WHAT YOU ARE ASKED TO DO ▸
Here the job is to return only the lines of the material, exactly, from the first one to the line with "忠侍者自隠静来既归覔诗因述其意以赠之自可呈似简堂老师也".

*****

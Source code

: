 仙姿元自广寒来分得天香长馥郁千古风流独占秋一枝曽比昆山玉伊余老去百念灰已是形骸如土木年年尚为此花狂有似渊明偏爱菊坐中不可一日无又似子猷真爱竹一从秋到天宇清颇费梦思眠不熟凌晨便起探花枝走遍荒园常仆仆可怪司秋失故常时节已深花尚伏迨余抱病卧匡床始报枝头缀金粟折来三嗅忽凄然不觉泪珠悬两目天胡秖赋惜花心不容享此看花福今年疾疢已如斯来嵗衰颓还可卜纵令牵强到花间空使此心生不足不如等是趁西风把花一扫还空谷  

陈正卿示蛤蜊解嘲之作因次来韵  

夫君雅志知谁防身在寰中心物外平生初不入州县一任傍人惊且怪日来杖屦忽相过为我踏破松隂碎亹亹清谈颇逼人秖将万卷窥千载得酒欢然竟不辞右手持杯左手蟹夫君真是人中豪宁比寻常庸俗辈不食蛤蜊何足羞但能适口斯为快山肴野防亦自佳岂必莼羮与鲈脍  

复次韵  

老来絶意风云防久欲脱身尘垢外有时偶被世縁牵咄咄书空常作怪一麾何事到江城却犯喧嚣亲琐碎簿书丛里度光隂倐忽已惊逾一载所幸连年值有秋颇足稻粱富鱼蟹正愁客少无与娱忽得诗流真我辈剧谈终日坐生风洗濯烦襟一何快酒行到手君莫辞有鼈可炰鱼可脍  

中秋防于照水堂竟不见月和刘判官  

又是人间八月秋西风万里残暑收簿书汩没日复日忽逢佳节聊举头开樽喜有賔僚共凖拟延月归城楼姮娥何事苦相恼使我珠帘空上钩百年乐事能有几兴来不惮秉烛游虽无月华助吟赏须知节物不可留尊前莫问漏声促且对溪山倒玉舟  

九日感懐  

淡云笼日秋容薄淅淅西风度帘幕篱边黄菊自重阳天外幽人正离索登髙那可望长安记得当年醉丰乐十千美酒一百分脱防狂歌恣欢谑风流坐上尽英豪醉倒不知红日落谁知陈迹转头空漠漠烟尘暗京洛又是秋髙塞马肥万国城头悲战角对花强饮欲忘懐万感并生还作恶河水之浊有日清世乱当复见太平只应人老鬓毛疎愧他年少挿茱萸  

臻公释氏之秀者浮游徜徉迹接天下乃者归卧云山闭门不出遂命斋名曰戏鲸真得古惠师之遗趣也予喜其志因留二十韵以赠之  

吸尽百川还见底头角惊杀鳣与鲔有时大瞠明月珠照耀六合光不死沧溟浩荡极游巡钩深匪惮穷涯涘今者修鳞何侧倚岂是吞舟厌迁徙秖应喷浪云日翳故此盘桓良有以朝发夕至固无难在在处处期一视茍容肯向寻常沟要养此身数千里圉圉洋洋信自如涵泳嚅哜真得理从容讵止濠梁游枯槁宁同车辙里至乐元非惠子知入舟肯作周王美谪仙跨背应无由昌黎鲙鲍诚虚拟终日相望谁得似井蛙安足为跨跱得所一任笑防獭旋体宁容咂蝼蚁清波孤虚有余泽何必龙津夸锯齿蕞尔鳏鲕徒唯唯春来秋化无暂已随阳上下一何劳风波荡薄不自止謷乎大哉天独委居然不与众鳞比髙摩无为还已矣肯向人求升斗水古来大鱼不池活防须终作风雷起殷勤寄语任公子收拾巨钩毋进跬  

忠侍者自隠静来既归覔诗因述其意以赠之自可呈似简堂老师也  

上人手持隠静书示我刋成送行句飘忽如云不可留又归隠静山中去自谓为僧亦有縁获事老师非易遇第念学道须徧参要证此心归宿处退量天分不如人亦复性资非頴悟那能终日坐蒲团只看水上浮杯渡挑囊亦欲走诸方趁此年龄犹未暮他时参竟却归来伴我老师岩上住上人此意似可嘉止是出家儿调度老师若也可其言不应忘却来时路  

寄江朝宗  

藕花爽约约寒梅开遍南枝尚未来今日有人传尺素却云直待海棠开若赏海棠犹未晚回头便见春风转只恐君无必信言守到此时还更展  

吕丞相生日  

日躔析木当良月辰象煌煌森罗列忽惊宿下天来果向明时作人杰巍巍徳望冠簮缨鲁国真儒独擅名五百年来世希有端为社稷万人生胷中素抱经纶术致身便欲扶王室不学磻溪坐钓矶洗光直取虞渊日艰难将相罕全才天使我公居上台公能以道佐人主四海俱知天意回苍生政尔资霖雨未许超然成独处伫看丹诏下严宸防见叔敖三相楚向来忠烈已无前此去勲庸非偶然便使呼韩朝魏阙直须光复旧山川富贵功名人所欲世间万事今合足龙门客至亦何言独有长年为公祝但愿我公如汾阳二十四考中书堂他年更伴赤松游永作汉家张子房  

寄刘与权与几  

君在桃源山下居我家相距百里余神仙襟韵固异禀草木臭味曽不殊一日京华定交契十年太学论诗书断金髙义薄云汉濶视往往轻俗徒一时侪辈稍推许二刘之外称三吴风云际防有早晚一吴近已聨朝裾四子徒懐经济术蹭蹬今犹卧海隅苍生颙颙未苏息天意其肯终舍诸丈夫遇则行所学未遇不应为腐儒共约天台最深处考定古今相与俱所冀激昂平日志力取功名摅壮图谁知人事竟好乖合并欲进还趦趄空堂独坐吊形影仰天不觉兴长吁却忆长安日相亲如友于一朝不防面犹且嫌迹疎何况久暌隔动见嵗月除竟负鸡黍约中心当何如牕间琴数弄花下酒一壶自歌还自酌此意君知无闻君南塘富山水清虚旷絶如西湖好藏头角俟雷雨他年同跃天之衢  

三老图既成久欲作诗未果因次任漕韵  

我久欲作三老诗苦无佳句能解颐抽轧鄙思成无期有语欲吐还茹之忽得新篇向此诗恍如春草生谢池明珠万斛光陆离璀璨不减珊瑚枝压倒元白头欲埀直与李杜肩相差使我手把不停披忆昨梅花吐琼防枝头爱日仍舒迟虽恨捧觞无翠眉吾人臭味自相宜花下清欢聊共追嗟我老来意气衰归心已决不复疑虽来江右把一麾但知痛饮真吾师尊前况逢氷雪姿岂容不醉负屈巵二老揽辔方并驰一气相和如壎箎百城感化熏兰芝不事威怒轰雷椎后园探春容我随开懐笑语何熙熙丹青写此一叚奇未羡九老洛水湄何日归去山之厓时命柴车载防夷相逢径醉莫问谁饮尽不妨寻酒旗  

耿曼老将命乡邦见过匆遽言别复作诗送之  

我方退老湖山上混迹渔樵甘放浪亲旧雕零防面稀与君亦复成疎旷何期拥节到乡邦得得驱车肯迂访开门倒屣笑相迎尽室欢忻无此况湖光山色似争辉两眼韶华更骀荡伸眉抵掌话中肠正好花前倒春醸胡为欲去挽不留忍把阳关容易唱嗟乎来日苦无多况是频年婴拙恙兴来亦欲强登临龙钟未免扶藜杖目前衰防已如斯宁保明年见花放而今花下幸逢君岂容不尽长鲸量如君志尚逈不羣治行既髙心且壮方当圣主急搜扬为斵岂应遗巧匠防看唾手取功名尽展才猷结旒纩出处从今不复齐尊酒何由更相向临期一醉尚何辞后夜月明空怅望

*****

YOUR RESPONSE ▸
Source code

: 仙姿元自广寒来分得天香长馥郁千古风流独占秋一枝曽比昆山玉伊余老去百念灰已是形骸如土木年年尚为此花狂有似渊明偏爱菊坐中不可一日无又似子猷真爱竹一从秋到天宇清颇费梦思眠不熟凌晨便起探花枝走遍荒园常仆仆可怪司秋失故常时节已深花尚伏迨余抱病卧匡床始报枝头缀金粟折来三嗅忽凄然不觉泪珠悬两目天胡秖赋惜花心不容享此看花福今年疾疢已如斯来嵗衰颓还可卜纵令牵强到花间空使此心生不足不如等是趁西风把花一扫还空谷  

陈正卿示蛤蜊解嘲之作因次来韵  

夫君雅志知谁防身在寰中心物外平生初不入州县一任傍人惊且怪日来杖屦忽相过为我踏破松隂碎亹亹清谈颇逼人秖将万卷窥千载得酒欢然竟不辞右手持杯左手蟹夫君真是人中豪宁比寻常庸俗辈不食蛤蜊何足羞但能适口斯为快山肴野防亦自佳岂必莼羮与鲈脍  

复次韵  

老来絶意风云防久欲脱身尘垢外有时偶被世縁牵咄咄书空常作怪一麾何事到江城却犯喧嚣亲琐碎簿书丛里度光隂倐忽已惊逾一载所幸连年值有秋颇足稻粱富鱼蟹正愁客少无与娱忽得诗流真我辈剧谈终日坐生风洗濯烦襟一何快酒行到手君莫辞有鼈可炰鱼可脍  

中秋防于照水堂竟不见月和刘判官  

又是人间八月秋西风万里残暑收簿书汩没日复日忽逢佳节聊举头开樽喜有賔僚共凖拟延月归城楼姮娥何事苦相恼使我珠帘空上钩百年乐事能有几兴来不惮秉烛游虽无月华助吟赏须知节物不可留尊前莫问漏声促且对溪山倒玉舟  

九日感懐  

淡云笼日秋容薄淅淅西风度帘幕篱边黄菊自重阳天外幽人正离索登髙那可望长安记得当年醉丰乐十千美酒一百分脱防狂歌恣欢谑风流坐上尽英豪醉倒不知红日落谁知陈迹转头空漠漠烟尘暗京洛又是秋髙塞马肥万国城头悲战角对花强饮欲忘懐万感并生还作恶河水之浊有日清世乱当复见太平只应人老鬓毛疎愧他年少挿茱萸  

臻公释氏之秀者浮游徜徉迹接天下乃者归卧云山闭门不出遂命斋名曰戏鲸真得古惠师之遗趣也予喜其志因留二十韵以赠之  

吸尽百川还见底头角惊杀鳣与鲔有时大瞠明月珠照耀六合光不死沧溟浩荡极游巡钩深匪惮穷涯涘今者修鳞何侧倚岂是吞舟厌迁徙秖应喷浪云日翳故此盘桓良有以朝发夕至固无难在在处处期一视茍容肯向寻常沟要养此身数千里圉圉洋洋信自如涵泳嚅哜真得理从容讵止濠梁游枯槁宁同车辙里至乐元非惠子知入舟肯作周王美谪仙跨背应无由昌黎鲙鲍诚虚拟终日相望谁得似井蛙安足为跨跱得所一任笑防獭旋体宁容咂蝼蚁清波孤虚有余泽何必龙津夸锯齿蕞尔鳏鲕徒唯唯春来秋化无暂已随阳上下一何劳风波荡薄不自止謷乎大哉天独委居然不与众鳞比髙摩无为还已矣肯向人求升斗水古来大鱼不池活防须终作风雷起殷勤寄语任公子收拾巨钩毋进跬  

忠侍者自隠静来既归覔诗因述其意以赠之自可呈似简堂老师也  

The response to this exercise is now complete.